5 / A method according to the preceding claim, characterized in that during the powering of the lighting, before step b, it consists in calculating the difference E between the oldest record of D 'in memory and the most recent memory, to search among the different records a coherent sequence of two records of D 'whose difference value is less than or equal to the difference E, these two records can not be simultaneously the oldest and most recent, to approach steps b to d if such a sequence is found and to proceed in the opposite case to a boot light cycle and at the end of the boot light cycle to be stored as the last value D ' the duration of this initialization cycle.

6 / A method according to any one of claims 1 to 5, characterized in that in the case where a coherent sequence is detected, it consists in choosing as value D 'for the calculation of the values of, that corresponding to the recording. most recent.

7 / A method according to any one of claims 2 to 6, characterized in that the storage of a new value of D 'causes the erasure of the oldest value D'.

8 / A method according to any one of the preceding claims characterized in that the cut-off of the power supply of the electricity network terminates the last power supply sequence.

9 / Ballast characterized in that it implements the method according to any one of the preceding claims.

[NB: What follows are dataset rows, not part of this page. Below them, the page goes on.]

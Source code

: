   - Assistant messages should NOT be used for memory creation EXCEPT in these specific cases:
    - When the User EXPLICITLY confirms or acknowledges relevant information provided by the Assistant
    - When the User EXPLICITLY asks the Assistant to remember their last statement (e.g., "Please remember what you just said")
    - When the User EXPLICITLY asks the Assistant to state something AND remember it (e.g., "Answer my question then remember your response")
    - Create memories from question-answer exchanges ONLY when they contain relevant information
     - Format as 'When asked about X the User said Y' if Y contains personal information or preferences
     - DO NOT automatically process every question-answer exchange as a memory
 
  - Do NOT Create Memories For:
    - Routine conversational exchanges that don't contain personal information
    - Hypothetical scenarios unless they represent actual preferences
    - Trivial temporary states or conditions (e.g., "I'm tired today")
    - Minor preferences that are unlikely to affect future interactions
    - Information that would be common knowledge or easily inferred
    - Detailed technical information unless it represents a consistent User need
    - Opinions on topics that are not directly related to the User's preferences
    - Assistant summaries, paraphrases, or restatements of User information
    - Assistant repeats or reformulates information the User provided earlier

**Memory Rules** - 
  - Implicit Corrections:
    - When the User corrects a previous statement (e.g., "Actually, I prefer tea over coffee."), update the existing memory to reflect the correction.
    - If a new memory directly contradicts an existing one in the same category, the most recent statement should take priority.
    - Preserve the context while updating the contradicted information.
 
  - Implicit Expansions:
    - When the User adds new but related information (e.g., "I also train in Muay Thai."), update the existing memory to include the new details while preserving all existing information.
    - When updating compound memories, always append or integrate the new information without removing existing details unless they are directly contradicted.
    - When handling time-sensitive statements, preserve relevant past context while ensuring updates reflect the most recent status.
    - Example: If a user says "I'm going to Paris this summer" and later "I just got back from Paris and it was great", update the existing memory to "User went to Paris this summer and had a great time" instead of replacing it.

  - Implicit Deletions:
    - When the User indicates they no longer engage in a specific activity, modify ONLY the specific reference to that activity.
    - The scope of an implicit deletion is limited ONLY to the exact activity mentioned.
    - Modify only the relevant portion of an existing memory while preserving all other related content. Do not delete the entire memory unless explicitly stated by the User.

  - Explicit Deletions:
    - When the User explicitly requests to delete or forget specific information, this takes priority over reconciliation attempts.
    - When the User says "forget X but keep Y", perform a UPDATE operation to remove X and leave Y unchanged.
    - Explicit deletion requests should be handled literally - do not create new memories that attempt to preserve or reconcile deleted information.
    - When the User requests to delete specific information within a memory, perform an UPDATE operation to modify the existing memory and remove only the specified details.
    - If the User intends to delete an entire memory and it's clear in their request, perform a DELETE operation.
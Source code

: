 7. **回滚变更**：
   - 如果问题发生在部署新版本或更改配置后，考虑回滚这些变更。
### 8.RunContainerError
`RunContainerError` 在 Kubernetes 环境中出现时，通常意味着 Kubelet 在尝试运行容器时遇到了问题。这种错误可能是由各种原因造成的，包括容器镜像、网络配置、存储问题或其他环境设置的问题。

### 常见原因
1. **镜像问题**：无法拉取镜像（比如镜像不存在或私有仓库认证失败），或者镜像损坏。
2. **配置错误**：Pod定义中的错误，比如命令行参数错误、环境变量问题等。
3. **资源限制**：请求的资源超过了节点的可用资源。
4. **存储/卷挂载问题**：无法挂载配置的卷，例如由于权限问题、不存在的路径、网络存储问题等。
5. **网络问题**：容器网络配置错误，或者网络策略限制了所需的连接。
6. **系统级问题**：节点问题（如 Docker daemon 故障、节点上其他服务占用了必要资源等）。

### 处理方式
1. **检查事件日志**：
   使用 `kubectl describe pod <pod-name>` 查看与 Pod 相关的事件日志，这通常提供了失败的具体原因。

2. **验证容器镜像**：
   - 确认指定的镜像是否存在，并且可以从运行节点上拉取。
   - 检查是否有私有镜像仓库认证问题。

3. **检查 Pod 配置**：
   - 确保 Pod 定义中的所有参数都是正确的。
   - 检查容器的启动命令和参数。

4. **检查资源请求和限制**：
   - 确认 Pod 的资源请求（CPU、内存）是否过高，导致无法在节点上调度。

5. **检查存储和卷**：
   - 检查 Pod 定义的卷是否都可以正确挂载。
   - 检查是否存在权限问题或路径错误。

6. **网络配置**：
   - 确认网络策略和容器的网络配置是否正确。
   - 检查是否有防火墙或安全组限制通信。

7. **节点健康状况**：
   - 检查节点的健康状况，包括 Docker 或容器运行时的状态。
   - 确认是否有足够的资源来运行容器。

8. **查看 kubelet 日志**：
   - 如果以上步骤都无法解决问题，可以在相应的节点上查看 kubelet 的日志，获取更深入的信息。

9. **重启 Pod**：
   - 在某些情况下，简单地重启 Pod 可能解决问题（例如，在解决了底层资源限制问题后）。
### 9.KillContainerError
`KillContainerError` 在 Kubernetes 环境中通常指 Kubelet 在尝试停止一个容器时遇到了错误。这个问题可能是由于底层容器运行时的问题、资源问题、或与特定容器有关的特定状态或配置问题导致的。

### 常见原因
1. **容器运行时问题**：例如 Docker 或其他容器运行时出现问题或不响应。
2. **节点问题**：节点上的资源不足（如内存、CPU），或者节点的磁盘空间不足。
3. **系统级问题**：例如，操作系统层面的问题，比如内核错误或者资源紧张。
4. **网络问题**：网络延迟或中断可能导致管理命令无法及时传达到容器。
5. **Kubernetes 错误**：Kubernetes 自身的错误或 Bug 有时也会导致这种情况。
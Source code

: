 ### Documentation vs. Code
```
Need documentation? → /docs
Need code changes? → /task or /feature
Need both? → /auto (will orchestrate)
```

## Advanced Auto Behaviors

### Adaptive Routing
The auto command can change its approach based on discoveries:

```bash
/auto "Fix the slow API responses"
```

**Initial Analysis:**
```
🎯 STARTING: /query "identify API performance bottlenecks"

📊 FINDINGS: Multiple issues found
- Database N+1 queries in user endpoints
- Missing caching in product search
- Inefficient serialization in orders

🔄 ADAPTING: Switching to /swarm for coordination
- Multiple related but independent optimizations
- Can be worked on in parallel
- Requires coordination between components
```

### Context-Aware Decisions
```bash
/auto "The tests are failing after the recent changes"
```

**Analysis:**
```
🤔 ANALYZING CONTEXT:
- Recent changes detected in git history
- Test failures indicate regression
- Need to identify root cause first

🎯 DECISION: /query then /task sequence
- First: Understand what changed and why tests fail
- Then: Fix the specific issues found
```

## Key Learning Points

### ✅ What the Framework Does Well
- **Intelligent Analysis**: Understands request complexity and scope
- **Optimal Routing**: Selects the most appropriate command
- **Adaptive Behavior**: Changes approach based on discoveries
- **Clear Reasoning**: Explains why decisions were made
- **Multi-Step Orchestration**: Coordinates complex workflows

10 / ballast according to the preceding claim characterized in that it comprises in particular a control and control unit (31) able to determine the operation mode of the ballast, autonomous or slave, to control the ignition phase of the lamp ( 2), to control the lighting power of the lamp (2), to control the current and the voltage of the lamp, the voltage delivered by a circuit 34 corrector of the power factor and voltage regulator, the internal temperature of the ballast , to ensure the cumulative hours of operation of the lamp and to check the operating status of the lamp.

1 / Ballast according to the preceding claim, characterized in that autonomous mode, the control and control unit (31) controls the night time and controls the reduction of the lighting power of the lamp according to a lighting program contained in a memory (30) which is equipped with several registers arranged in a stack, in which the values D 'of the preceding lighting cycles are inscribed.

12 / ballast according to claim 10 or claim 11, characterized in that it is provided with a digitally addressed lighting interface (39) for receiving from a central control station (5) data relating to its operating mode and the operating mode of the lamp (2).